GNU Radio is a very simple idea, somewhat akin to the idea of winmodems: take the job performed by special-purpose hardware and handle it in software. The hardware GNU Radio wishes to aid is radio hardware. What this means is that instead of needing special hardware to, say, perform FM demodulation or output a sine wave to a computer speaker or show an FFT display of analog DC input, you can use simple and cheap hardware and let your computer's CPU do the rest. Thanks to the miraculous workings of Moore's Law, it is possible for someone without huge amounts of money to process digital signals however they want (or however they can program).

This could also lead to the manufacture of very cheap wireless cards. Such a card could function as an IEEE 802.11b card, or use Bluetooth, or whatever other wireless protocols people can come up with, without having to upgrade hardware.

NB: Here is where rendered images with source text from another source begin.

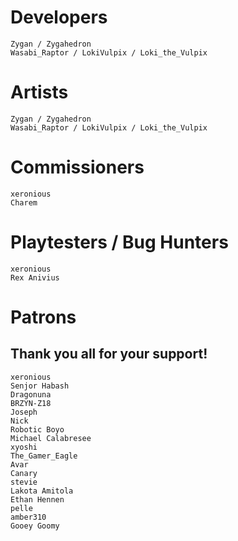 # Developers
	Zygan / Zygahedron
	Wasabi_Raptor / LokiVulpix / Loki_the_Vulpix

# Artists
	Zygan / Zygahedron
	Wasabi_Raptor / LokiVulpix / Loki_the_Vulpix

# Commissioners
	xeronious
	Charem

# Playtesters / Bug Hunters
	xeronious
	Rex Anivius

# Patrons
## Thank you all for your support!
	xeronious
	Senjor Habash
	Dragonuna
	BRZYN-Z18
	Joseph
	Nick
	Robotic Boyo
	Michael Calabresee
	xyoshi
	The_Gamer_Eagle
	Avar
	Canary
	stevie
	Lakota Amitola
	Ethan Hennen
	pelle
	amber310
	Gooey Goomy
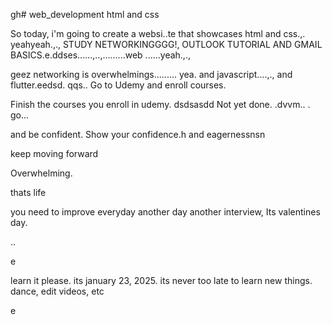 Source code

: gh# web_development
html and css

So today, i'm going to create a websi..te that showcases html and css.,.
yeahyeah.,.,
STUDY NETWORKINGGGG!, OUTLOOK TUTORIAL AND GMAIL BASICS.e.ddses......,..,.........web
......yeah.,.,

geez networking is overwhelmings.........
yea.
and javascript....,.,
and flutter.eedsd.
qqs..
Go to Udemy and enroll courses.

Finish the courses you enroll in udemy.
dsdsasdd
Not yet done. .dvvm..
.
go...

and be confident.
Show your confidence.h
and eagernessnsn

keep moving forward

Overwhelming.

thats life

you need to improve everyday
another day another interview, Its valentines day.

..

e










learn it please. its january 23, 2025. its never too late to learn new things.
dance, edit videos, etc

e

Of course, this could lead to a horrible mess of software incompatibility and drivers not being available for any operating systems except Windows, but the GNU Radio developers are hoping to avoid this hazard by making the source code available to anyone under GPL.

There is another issue that makes winmodems evil which GNU Radio mostly sidesteps. By offloading the tasks performed by special hardware in real modems to the CPU, winmodems can seriously slow down your computer for a trivial task that could have been easily performed by a couple cheap chips in the modem. For the tasks that GNU Radio performs, the special-purpose hardware is anything but cheap or trivial. It is assumed that anyone who wants to, say, broadcast their DivX collection over the radio on some channel that isn't being used will not try to run GNU Radio in the background while doing other thing like playing Quake. The benefits outweigh the evil, if only people don't assume guilt by association with winmodems.